To understand his research, it helps to start with the basic question in mathematical statistics — how much data is needed to solve a problem? The minimum amount of data required to solve a problem is often called its statistical or information theoretic limit. Many problems for which this minimum amount of data has been determined are not actually practically solvable with this amount of data, because the computational cost is too high. There is no computationally efficient algorithm that will work on them, so it might take a computer years to find the solution.
However, for many of these problems, if one gathered some further amount data, the very nature of the problem would shift and the computational cost to solve it would go down. This higher data threshold, sometimes referred to as the computational limit, is in laymen’s terms the amount of data needed to make the problem solvable on your laptop. Types of problems that have a mismatch between their statistically and computationally optimal data requirements are referred to as having a statistical-computational gap, and they include some of the most basic and universal statistical procedures, such as low rank matrix estimation, sparse phase retrieval, and robust sparse linear regression.
Finding such problems’ computational limits would provide valuable information to data scientists. If a scientist knows that collecting twice as much data will make solving a problem exponentially easier computationally, this would be crucial information that at a minimum might yield huge savings in cost and energy usage.
Guy hopes to find computational limits for as many problems as possible, but at a more basic level he wants to understand what changes about the nature of these problems as they cross the computational limit to make them solvable by efficient algorithms. The shift is not simply a matter of scale, in which having more data speeds up the runtime for finding a solution using the same approach. Instead, the structural properties of a problem changes, enabling the use of completely different approaches — often quite simple ones — to solve it.
Even more than understanding individual problems, Guy is interested in finding new connections between seemingly different ones. Are there commonalities across problems that explain the qualitative shift they undergo at the computational limit? If there are commonalities, could discovering them allow researchers to more efficiently determine the computational limits and best algorithmic approaches for new problems?

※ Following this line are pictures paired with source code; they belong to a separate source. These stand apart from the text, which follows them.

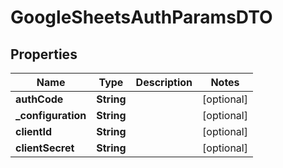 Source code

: 

# GoogleSheetsAuthParamsDTO


## Properties

| Name | Type | Description | Notes |
|------------ | ------------- | ------------- | -------------|
|**authCode** | **String** |  |  [optional] |
|**_configuration** | **String** |  |  [optional] |
|**clientId** | **String** |  |  [optional] |
|**clientSecret** | **String** |  |  [optional] |



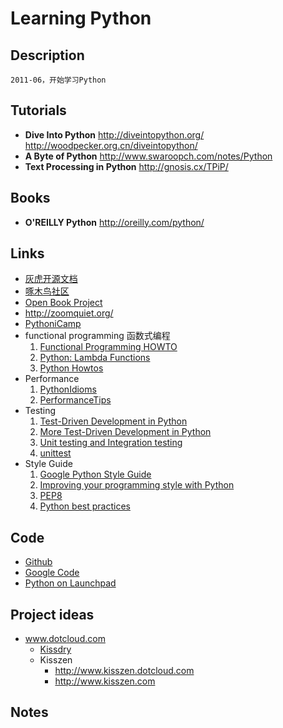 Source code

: Learning Python
===============

## Description
    2011-06，开始学习Python

## Tutorials
- **Dive Into Python**
    http://diveintopython.org/
    http://woodpecker.org.cn/diveintopython/
- **A Byte of Python**
    http://www.swaroopch.com/notes/Python
- **Text Processing in Python**
    http://gnosis.cx/TPiP/

## Books
- **O'REILLY Python**
    http://oreilly.com/python/

## Links
- [灰虎开源文档](http://docs.huihoo.com/python/index.html])
- [啄木鸟社区](http://wiki.woodpecker.org.cn/moin/%E9%A6%96%E9%A1%B5)
- [Open Book Project](http://code.google.com/p/openbookproject/)
- http://zoomquiet.org/
- [PythoniCamp](http://code.google.com/p/kcpycamp/)
- functional programming 函数式编程
    1. [Functional Programming HOWTO](http://www.amk.ca/python/writing/functional)
    2. [Python: Lambda Functions](http://www.secnetix.de/olli/Python/lambda_functions.hawk)
    3. [Python Howtos](http://docs.python.org/howto/functional.html)
- Performance
    1. [PythonIdioms](http://jaynes.colorado.edu/PythonIdioms.html)
    2. [PerformanceTips](http://wiki.python.org/moin/PythonSpeed/PerformanceTips)
- Testing
    1. [Test-Driven Development in Python](http://www.oreillynet.com/lpt/a/5463)
    2. [More Test-Driven Development in Python](http://www.oreillynet.com/lpt/a/5584)
    3. [Unit testing and Integration testing](http://wiki.cacr.caltech.edu/danse/index.php/Unit_testing_and_Integration_testing)
    4. [unittest](http://docs.python.org/library/unittest.html)
- Style Guide
    1. [Google Python Style Guide](http://google-styleguide.googlecode.com/svn/trunk/pyguide.html)
    2. [Improving your programming style with Python](http://gael-varoquaux.info/computers/python_advanced/index.html)
    3. [PEP8](http://www.python.org/dev/peps/pep-0008/)
    4. [Python best practices](http://www.fantascienza.net/leonardo/ar/python_best_practices.html)

## Code
- [Github](https://github.com/languages/Python)
- [Google Code](http://code.google.com/hosting/search?q=label:python)
- [Python on Launchpad](https://launchpad.net/python)

## Project ideas
- www.dotcloud.com
    - [Kissdry](http://www.kissdry.dotcloud.com)
    - Kisszen
        * http://www.kisszen.dotcloud.com
        * http://www.kisszen.com

## Notes
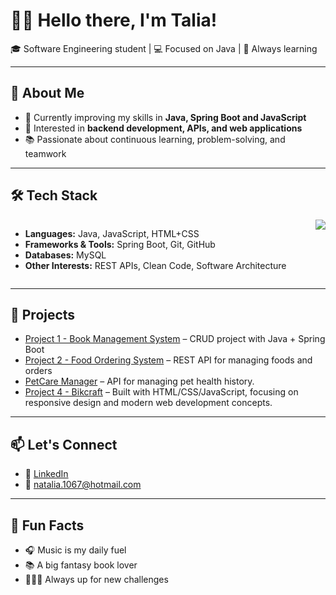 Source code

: # 👋🏼 Hello there, I'm Talia!  

🎓 Software Engineering student | 💻 Focused on Java | 🌱 Always learning  

---

## 🚀 About Me  
- 🔭 Currently improving my skills in **Java, Spring Boot and JavaScript**  
- 🌱 Interested in **backend development, APIs, and web applications**  
- 📚 Passionate about continuous learning, problem-solving, and teamwork  

---

## 🛠️ Tech Stack  

<div style="display: flex; justify-content: space-between;">

  <div>
    
  - **Languages:** Java, JavaScript, HTML+CSS  
  - **Frameworks & Tools:** Spring Boot, Git, GitHub  
  - **Databases:** MySQL  
  - **Other Interests:** REST APIs, Clean Code, Software Architecture  

  </div>

  <div align="center">
    <img src="https://github-readme-stats.vercel.app/api/top-langs/?username=Talia-R&layout=compact&theme=radical" />
  </div>

</div>

---

## 📌 Projects

- [Project 1 - Book Management System](https://github.com/Talia-R/BookManagement) – CRUD project with Java + Spring Boot
- [Project 2 - Food Ordering System](https://github.com/Talia-R/FoodOrderingSystem) – REST API for managing foods and orders
- [PetCare Manager](https://github.com/Talia-R/PetCareManager) – API for managing pet health history.
- [Project 4 - Bikcraft](https://github.com/Talia-R/Bikcraft) – Built with HTML/CSS/JavaScript, focusing on responsive design and modern web development concepts.

---

## 📫 Let's Connect  
- 💼 [LinkedIn](https://www.linkedin.com/in/taliareis/)  
- 📧 natalia.1067@hotmail.com 

---

## 💜 Fun Facts  
- 🎧 Music is my daily fuel  
- 📚 A big fantasy book lover  
- 🚴🏽‍♀️ Always up for new challenges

To answer these questions, Guy wants to create a comprehensive average-case complexity theory for statistical inference problems. This will categorize statistical problems based on whether they are efficiently solvable or not, similar to the classical P versus NP theory for combinatorial problems. The challenge in relating statistical problems is that their inputs are data described by probability distributions, so connecting them requires also precisely relating these distributions, a delicate task. Demonstrating equivalence between complex problems is difficult, but it has the potential for huge payoff: it will allow researchers to extend knowledge about one problem’s statistical and computational limits to others, and transfer tools and approaches from better-understood problems to less-understood ones.
Building a comprehensive theory of this scale is a huge undertaking, and as such requires collaboration. Guy’s closest collaborator on this project had been his graduate student Matthew Brennan, but Matt passed away in early 2021. Guy still grapples with his loss as a friend, rising star in the field, and partner in the work, and for a while he had to set the project aside. However, in recent months he has turned his attention to it again. In the Fall of 2021 he lead a program, “Computational Complexity of Statistical Inference,” at the Simons Institute at the University of California Berkeley. The program hosted researchers from a variety of adjacent fields to work on the topic.
“We learn the most and have the most fun when we work as a team,” Guy says, explaining one of the keys pieces of his approach: Whether in climbing or in research, when you take on a challenge that tests your limits, the best way to succeed is to tackle it together.